The same is true when it comes to guys — unless a man is weighing one "area of competition" such as physical beauty higher than others. If that's the case, he's definitely more of a Miss USA judge, which focuses mostly on beauty and sex appeal, versus a Miss America judge, which has a higher emphasis on talent and being a well-rounded woman.
2. Win the interview, win the pageant.
It's a long-rumored theory that if a girl has the strongest interview in the group, all of a sudden, the judges will like everything else about her. Meaning, if you win a guy over with your personality, a guy will be more likely to fall in love with everything else you have to offer, too.
But beware the dark horse: unsuspected competition. This can be a female's best friend, or someone who you might never have thought was even his type.
3. Winning Miss Congeniality doesn't hurt.
Don't get me wrong: there are a lot of jerks out there who make being nice very difficult in ugly situations. But, in my experience, the moment you get messy, men try to switch the situation around on you, even if they're the catalyst (read: confront a guy about not solidifying date plans, and now you're "crazy").
So while there's no Miss Congeniality Award in real life, picking and choosing your battles goes a long way in relationships.
4. Enhancements help.
Wigs, weaves, fake eyelashes are all staples in the pageant world. And I'm here to tell you that they're fine in the dating world, too.

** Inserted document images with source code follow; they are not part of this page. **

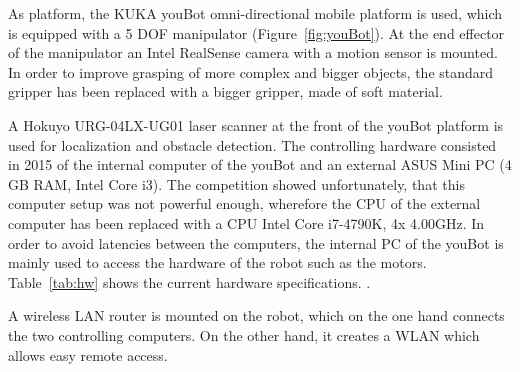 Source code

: As platform, the KUKA youBot omni-directional mobile platform is used, which is equipped with a 5 DOF manipulator (Figure~\ref{fig:youBot}). At the end effector of the manipulator an Intel RealSense camera with a motion sensor is mounted. In order to improve grasping of more complex and bigger objects, the standard gripper has been replaced with a bigger gripper, made of soft material.   

A Hokuyo URG-04LX-UG01 laser scanner at the front of the youBot platform is used for localization and obstacle detection. 
The controlling hardware consisted in 2015 of the internal computer of the youBot and an external ASUS Mini PC (4 GB RAM, Intel Core i3). The competition showed unfortunately, that this computer setup was not powerful enough, wherefore the CPU of the external computer has been replaced with a CPU Intel Core i7-4790K, 4x 4.00GHz. In order to avoid latencies between the computers, the internal PC of the youBot is mainly used to access the hardware of the robot such as the motors. Table~\ref{tab:hw} shows the current hardware specifications. . 



A wireless LAN router is mounted on the robot, which on the one hand connects the two controlling computers. On the other hand, it creates a WLAN which allows easy remote access.


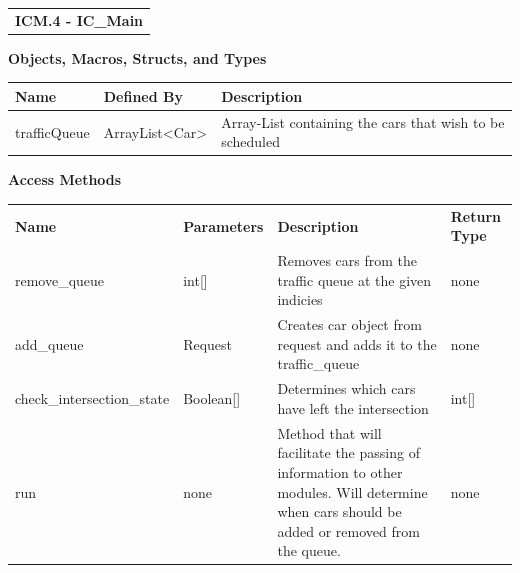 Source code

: \documentclass [10pt]{article}
\begin{document}
\begin{longtable}{p{}}
\rowcolor{subsectionC}\textbf{ICM.4 - IC\_Main} \\ 
\end{longtable}
  
 








\textbf{Objects, Macros, Structs, and Types}
\begin{longtable}{ p{ }  p{ } p{}} \\ 

\rowcolor{tableCell} \textbf{Name} & \textbf{Defined By} & \textbf{Description} \\ \hline
\rowcolor{tableCell} trafficQueue& ArrayList<Car>& Array-List containing the cars that wish to be scheduled\\ 
\end{longtable}


\textbf{Access Methods}


\begin{longtable}{ p{ }  p{ } p{} p{}} \\ 

\rowcolor{tableCell} \textbf{Name} & \textbf{Parameters} & \textbf{Description} &\textbf{Return Type} \\
\rowcolor{tableCell}  remove\_queue&int[]&Removes cars from the traffic queue at the given indicies&none \\
\rowcolor{tableCell} add\_queue&Request&Creates car object from request and adds it to the traffic\_queue&none\\
\rowcolor{tableCell} check\_intersection\_state & Boolean[]&Determines which cars have left the intersection&int[]\\
\rowcolor{tableCell}run&none&Method that will facilitate the passing of information to other modules. Will determine when cars should be added or removed from the queue.&none\\




\end{longtable}
\end{document}
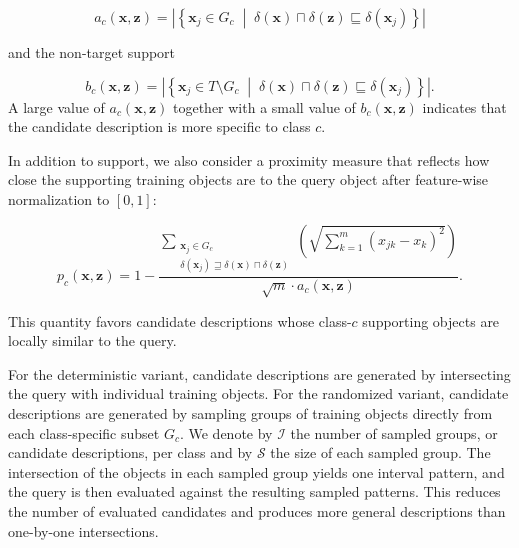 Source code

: \documentclass[a4paper,fleqn]{cas-sc}
\begin{document}
\begin{equation}
    a_c(\mathbf{x},\mathbf{z}) =
    \left|\left\{
    \mathbf{x}_j \in G_c
    \;\middle|\;
    \delta(\mathbf{x}) \sqcap \delta(\mathbf{z})
    \sqsubseteq \delta(\mathbf{x}_j)
    \right\}\right| 
\end{equation}

and the non-target support

\begin{equation}
    b_c(\mathbf{x},\mathbf{z}) =
    \left|\left\{
    \mathbf{x}_j \in T \setminus G_c
    \;\middle|\;
    \delta(\mathbf{x}) \sqcap \delta(\mathbf{z})
    \sqsubseteq \delta(\mathbf{x}_j)
    \right\}\right| .
\end{equation}
A large value of $a_c(\mathbf{x},\mathbf{z})$ together with a small value of $b_c(\mathbf{x},\mathbf{z})$ indicates that the candidate description is more specific to class $c$.

In addition to support, we also consider a proximity measure that reflects how close the supporting training objects are to the query object after feature-wise normalization to \([0,1]\):


\begin{equation}
    p_c(\mathbf{x},\mathbf{z}) =
    1 -
    \frac{
    \sum\limits_{\substack{
    \mathbf{x}_j \in G_c\\
    \delta(\mathbf{x}_j) \sqsupseteq \delta(\mathbf{x}) \sqcap \delta(\mathbf{z})
    }}
    \left(
    \sqrt{\sum\limits_{k=1}^{m}(x_{jk}-x_k)^2}
    \right)
    }
    {
    \sqrt{m}\cdot a_c(\mathbf{x},\mathbf{z})
    } .
\end{equation}


This quantity favors candidate descriptions whose class-$c$ supporting objects are locally similar to the query.

For the deterministic variant, candidate descriptions are generated by intersecting the query with individual training objects. For the randomized variant, candidate descriptions are generated by sampling groups of training objects directly from each class-specific subset \(G_c\). We denote by \(\mathcal{I}\) the number of sampled groups, or candidate descriptions, per class and by \(\mathcal{S}\) the size of each sampled group. The intersection of the objects in each sampled group yields one interval pattern, and the query is then evaluated against the resulting sampled patterns. This reduces the number of evaluated candidates and produces more general descriptions than one-by-one intersections.
\end{document}
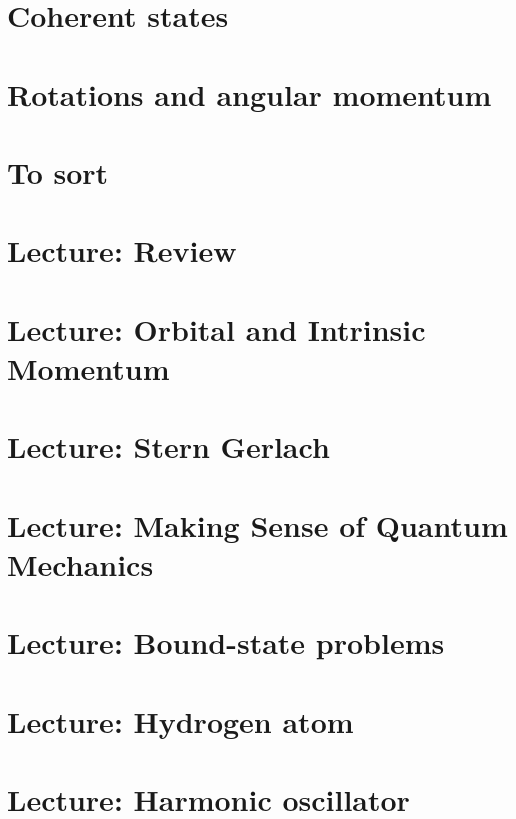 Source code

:    \chapter{Coherent states}
      

   \chapter{Rotations and angular momentum}
      

   \chapter{To sort}
      

   \chapter{Lecture: Review}
      

   \chapter{Lecture: Orbital and Intrinsic Momentum}
      

   \chapter{Lecture: Stern Gerlach}
      

   \chapter{Lecture: Making Sense of Quantum Mechanics}
      

   \chapter{Lecture: Bound-state problems}
      

   \chapter{Lecture: Hydrogen atom}
      

   \chapter{Lecture: Harmonic oscillator}
      


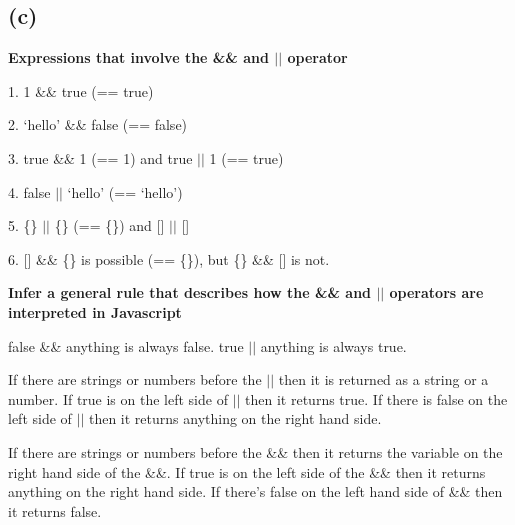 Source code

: \documentclass[11pt, oneside]{article}
\newcommand{\forceindent}{\leavevmode{\parindent=1.5em\indent}}
\begin{document}
\subsection*{(c)}
\forceindent \par \textbf{Expressions that involve the \&\& and $||$ operator}
\par 1. 1 \&\& true (== true)
\par 2. `hello' \&\& false (== false)
\par 3. true \&\& 1 (== 1) and true $||$ 1 (== true)
\par 4. false $||$ `hello' (== `hello')
\par 5. \{\} $||$ \{\} (== \{\}) and [] $||$ []
\par 6. [] \&\& \{\} is possible (== \{\}), but \{\} \&\& [] is not.
\par \textbf{Infer a general rule that describes how the \&\& and $||$ operators are interpreted in Javascript}
\par false \&\& anything is always false. true $||$ anything is always true. 
\par If there are strings or numbers before the $||$ then it is returned as a string or a number. If true is on the left side of $||$ then it returns true. If there is false on the left side of $||$ then it returns anything on the right hand side.
\par If there are strings or numbers before the \&\& then it returns the variable on the right hand side of the \&\&. If true is on the left side of the \&\& then it returns anything on the right hand side. If there's false on the left hand side of \&\& then it returns false.
\end{document}
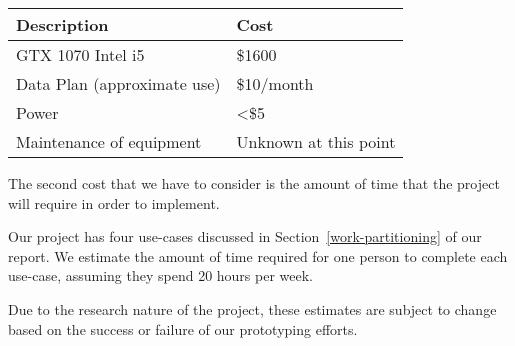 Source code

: \documentclass{scrreprt}
\begin{document}
\begin{longtable}[c]{@{}ll@{}}
\toprule
\begin{minipage}[t]{0.47\columnwidth}\raggedright\strut
{Description}
\strut\end{minipage} &
\begin{minipage}[t]{0.47\columnwidth}\raggedright\strut
{Cost}
\strut\end{minipage}\tabularnewline\midrule
\begin{minipage}[t]{0.47\columnwidth}\raggedright\strut
{GTX 1070 Intel i5}
\strut\end{minipage} &
\begin{minipage}[t]{0.47\columnwidth}\raggedright\strut
{\$1600}
\strut\end{minipage}\tabularnewline
\begin{minipage}[t]{0.47\columnwidth}\raggedright\strut
{Data Plan (approximate use)}
\strut\end{minipage} &
\begin{minipage}[t]{0.47\columnwidth}\raggedright\strut
{\$10/month}
\strut\end{minipage}\tabularnewline
\begin{minipage}[t]{0.47\columnwidth}\raggedright\strut
{Power}
\strut\end{minipage} &
\begin{minipage}[t]{0.47\columnwidth}\raggedright\strut
{\textless{}\$5}
\strut\end{minipage}\tabularnewline
\begin{minipage}[t]{0.47\columnwidth}\raggedright\strut
{Maintenance of equipment}
\strut\end{minipage} &
\begin{minipage}[t]{0.47\columnwidth}\raggedright\strut
{Unknown at this point}
\strut\end{minipage}\tabularnewline
\bottomrule
\end{longtable}

{The second cost that we have to consider is the amount of time that the
project will require in order to implement. }

{Our project has four use-cases discussed in Section~\ref{work-partitioning} of
our report. We estimate the amount of time required for one person to complete
each use-case, assuming they spend 20 hours per week.}

Due to the research nature of the project, these estimates are subject to
change based on the success or failure of our prototyping efforts.
\end{document}
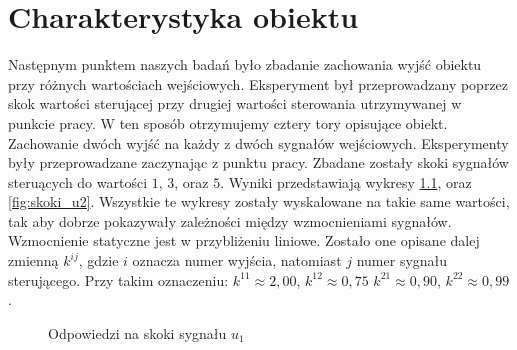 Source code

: \chapter{Charakterystyka obiektu}
Następnym punktem naszych badań było zbadanie zachowania wyjść obiektu przy różnych
wartościach wejściowych. Eksperyment był przeprowadzany poprzez skok wartości
sterującej przy drugiej wartości sterowania utrzymywanej w punkcie pracy.
W ten sposób otrzymujemy cztery tory opisujące obiekt. Zachowanie dwóch wyjść
na każdy z dwóch sygnałów wejściowych. Eksperymenty były przeprowadzane zaczynając
z punktu pracy. Zbadane zostały skoki sygnałów steruących do wartości $1$, $3$,
oraz $5$. Wyniki przedstawiają wykresy \ref{fig:skoki_u1}, oraz \ref{fig:skoki_u2}.
Wszystkie te wykresy zostały wyskalowane na takie same wartości, tak aby
dobrze pokazywały zależności między wzmocnieniami sygnałów. Wzmocnienie statyczne
jest w przybliżeniu liniowe. Zostało one opisane dalej zmienną $k^{ij}$, gdzie $i$ oznacza
numer wyjścia, natomiast $j$ numer sygnału sterującego. Przy takim oznaczeniu:
$k^{11} \approx 2,00$, $k^{12} \approx 0,75$ $k^{21} \approx 0,90$, $k^{22} \approx 0,99$.


\begin{figure}[tb]
\centering
{}
\caption{Odpowiedzi na skoki sygnału $u_1$}
\label{fig:skoki_u1}
\end{figure}

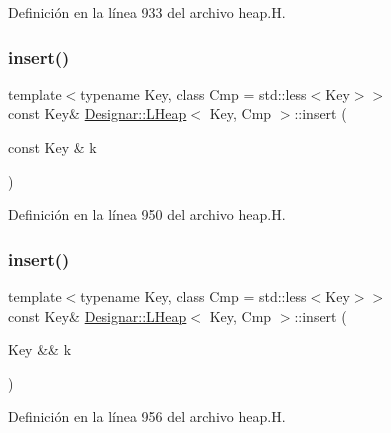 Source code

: Definición en la línea 933 del archivo heap.\+H.

\mbox{\label{class_designar_1_1_l_heap_afda890a8ad2058013a93ec6b3dbcb38d}} 
\subsubsection{\texorpdfstring{insert()}{insert()}\hspace{0.1cm}{\footnotesize\ttfamily [1/2]}}
{\footnotesize\ttfamily template$<$typename Key, class Cmp = std\+::less$<$\+Key$>$$>$ \\
const Key\& \hyperlink{class_designar_1_1_l_heap}{Designar\+::\+L\+Heap}$<$ Key, Cmp $>$\+::insert (\begin{DoxyParamCaption}\item[{const Key \&}]{k }\end{DoxyParamCaption})\hspace{0.3cm}{\ttfamily [inline]}}



Definición en la línea 950 del archivo heap.\+H.

\mbox{\label{class_designar_1_1_l_heap_a45e3853d6d7cd17fd5b56aa572fd6042}} 
\subsubsection{\texorpdfstring{insert()}{insert()}\hspace{0.1cm}{\footnotesize\ttfamily [2/2]}}
{\footnotesize\ttfamily template$<$typename Key, class Cmp = std\+::less$<$\+Key$>$$>$ \\
const Key\& \hyperlink{class_designar_1_1_l_heap}{Designar\+::\+L\+Heap}$<$ Key, Cmp $>$\+::insert (\begin{DoxyParamCaption}\item[{Key \&\&}]{k }\end{DoxyParamCaption})\hspace{0.3cm}{\ttfamily [inline]}}



Definición en la línea 956 del archivo heap.\+H.

\mbox{\label{class_designar_1_1_l_heap_a03ae70dddd0511210308b666c69c75e5}} 
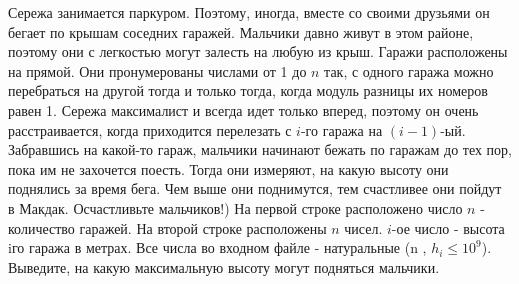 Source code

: Сережа занимается паркуром. Поэтому, иногда, вместе со своими друзьями он бегает по крышам соседних гаражей. 
Мальчики давно живут в этом районе, поэтому они с легкостью могут залесть на любую из крыш. Гаражи расположены на прямой. 
Они пронумерованы числами от 1 до $n$ так, с одного гаража можно перебраться на другой тогда и только тогда, когда модуль
разницы их номеров равен 1. Сережа максималист и всегда идет только вперед, поэтому он очень расстраивается, 
когда приходится перелезать с $i$-го гаража на $(i - 1)$-ый. 
Забравшись на какой-то гараж, мальчики начинают бежать по гаражам до тех пор, 
пока им не захочется поесть. Тогда они измеряют, на какую высоту они поднялись за время бега. Чем выше они поднимутся, 
тем счастливее они пойдут в Макдак. Осчастливьте мальчиков!)
\InputFile
На первой строке расположено число $n$ - количество гаражей.
На второй строке расположены $n$ чисел. $i$-ое число - высота iго гаража в метрах.
Все числа во входном файле - натуральные (n , $h_i \le 10^9$).
\OutputFile
Выведите, на какую максимальную высоту могут подняться мальчики.

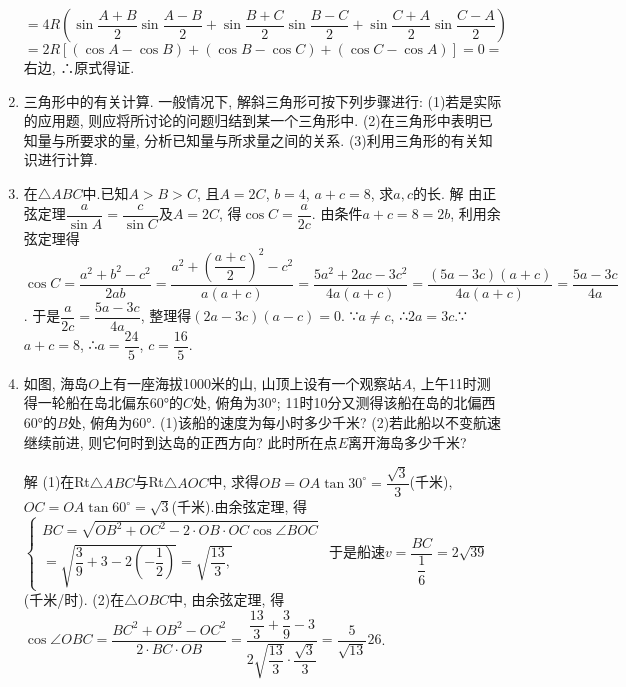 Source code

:\documentclass[10pt,a4paper]{article}
\begin{document}
\begin{enumerate}[1.]
$=4R(\sin \dfrac{A+B}2\sin \dfrac{A-B}2+\sin \dfrac{B+C}2\sin \dfrac{B-C}2+\sin \dfrac{C+A}2\sin \dfrac{C-A}2)$
$=2R[(\cos A-\cos B)+(\cos B-\cos C)+(\cos C-\cos A)]=0=$右边,
∴原式得证.
\item 三角形中的有关计算.
一般情况下, 解斜三角形可按下列步骤进行:
(1)若是实际的应用题, 则应将所讨论的问题归结到某一个三角形中.
(2)在三角形中表明已知量与所要求的量, 分析已知量与所求量之间的关系.
(3)利用三角形的有关知识进行计算.
\item 在$\triangle ABC$中.已知$A>B>C$, 且$A=2C$, $b=4$, $a+c=8$, 求$a,c$的长.
解  由正弦定理$\dfrac a{\sin A}=\dfrac c{\sin C}$及$A=2C$, 得$\cos C=\dfrac a{2c}$.
由条件$a+c=8=2b$, 利用余弦定理得
$\cos C=\dfrac{a^2+b^2-c^2}{2ab}=\dfrac{a^2+(\dfrac{a+c}2)^2-c^2}{a(a+c)}=\dfrac{5a^2+2ac-3c^2}{4a(a+c)}=\dfrac {(5a-3c)(a+c)}{4a(a+c)}=\dfrac{5a-3c}{4a}$.
于是$\dfrac a{2c}=\dfrac{5a-3c}{4a}$, 整理得$(2a-3c)(a-c)=0$.
∵$a\ne c$, ∴$2a=3c$.∵$a+c=8$, ∴$a=\dfrac{24}5$, $c=\dfrac{16}5$.
\item 如图, 海岛$O$上有一座海拔1000米的山, 山顶上设有一个观察站$A$, 上午11时测得一轮船在岛北偏东60°的$C$处, 俯角为30°; 11时10分又测得该船在岛的北偏西60°的$B$处, 俯角为60°.
(1)该船的速度为每小时多少千米?
(2)若此船以不变航速继续前进, 则它何时到达岛的正西方向? 此时所在点$E$离开海岛多少千米?
\begin{center}
\end{center}
解  (1)在Rt$\triangle ABC$与Rt$\triangle AOC$中, 求得$OB=OA\tan 30^\circ =\dfrac{\sqrt 3}3$(千米),
$OC=OA\tan 60^{\circ }=\sqrt 3$(千米).由余弦定理, 得
$\begin{cases} BC=\sqrt {OB^2+OC^2-2\cdot OB\cdot OC\cos \angle BOC} \\ =\sqrt {\dfrac 39+3-2(-\dfrac 12)}=\sqrt {\dfrac{13}3,}
\end{cases}$
于是船速$v=\dfrac{BC}{\dfrac 16}=2\sqrt {39}$(千米/时).
(2)在$\triangle OBC$中, 由余弦定理, 得$\cos \angle OBC=\dfrac{BC^2+OB^2-OC^2}{2\cdot BC\cdot OB}=\dfrac{\dfrac{13}3+\dfrac 39-3}{2\sqrt {\dfrac{13}3}\cdot \dfrac{\sqrt 3}3}=\dfrac 5{\sqrt {13}}{26}$.

\end{enumerate}
\end{document}
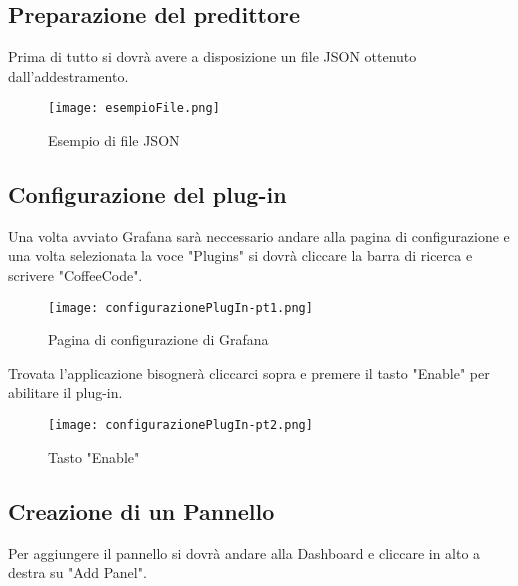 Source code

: \documentclass[../manuale-utente.tex]{subfiles}
\begin{document}
\subsection{Preparazione del predittore}
\label{subs:preparazione-del-predittore}
Prima di tutto si dovrà avere a disposizione un file JSON ottenuto dall'addestramento.

\begin{figure}[h!]
  \begin{center}
    \texttt{[image: esempioFile.png]}\\
    \caption{Esempio di file JSON}%
    \label{fig:esempio-filejson}
  \end{center}
\end{figure}

\subsection{Configurazione del plug-in}
\label{subs:configurazione-plug-in}
Una volta avviato Grafana sarà neccessario andare alla pagina di configurazione e una volta selezionata la voce "Plugins" si
dovrà cliccare la barra di ricerca e scrivere "CoffeeCode".

\begin{figure}[h!]
  \begin{center}
    \texttt{[image: configurazionePlugIn-pt1.png]}\\
    \caption{Pagina di configurazione di Grafana}%
    \label{fig:pagina-di-configurazione}
  \end{center}
\end{figure}

Trovata l'applicazione bisognerà cliccarci sopra e premere il tasto "Enable" per abilitare il plug-in.

\begin{figure}[h!]
  \begin{center}
    \texttt{[image: configurazionePlugIn-pt2.png]}\\
    \caption{Tasto "Enable"}%
    \label{fig:tasto-enable}
  \end{center}
\end{figure}

\newpage
\subsection{Creazione di un Pannello}
\label{subs:creazione-di-un-pannello}
Per aggiungere il pannello si dovrà andare alla Dashboard e cliccare in alto a destra su "Add Panel".
\end{document}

Though you'll eventually get to a place where he'll expect to see you au natural, there's nothing wrong with adding extensions, padded bras, wearing Spanx and sprucing yourself up a bit for a first impression.
Just a word of advice: don't use packaging tape to hold down your tummy if you're on an actual date or use the infamous "butt glue" designed to keep your swimsuit in place at an actual beach. Those things are strictly for special events when you'll be going home alone.
5. Confidence is key.
Not even the most beautiful of beauty queens is always perfect, but they shine the most when they feel confident. Why? Because confidence wins pageants, and it also keeps you healthy in relationships.
A confident woman won't settle for an ugly gown or a man who doesn't treat her well. She will always go for the absolute best.
6. When in doubt, glitz it out.
Worried about what to wear on a date? In the pageant world, being a little overdressed is always better than being underdressed.
Do you want to go to a gala wearing a short dress when everyone else is wearing elegant gowns? No, you don't, which is exactly why I always have at least two ready-to-wear date dresses in my former-pageant-girl closet.
7. Be a good sport.
No one likes a sore loser, whether they've been passed up for a crown or a man. If a gentleman chooses not to date you, don't be an ugly, sore loser. Accept that first runner-up trophy with grace because there's always another pageant (err... man) next week anyway.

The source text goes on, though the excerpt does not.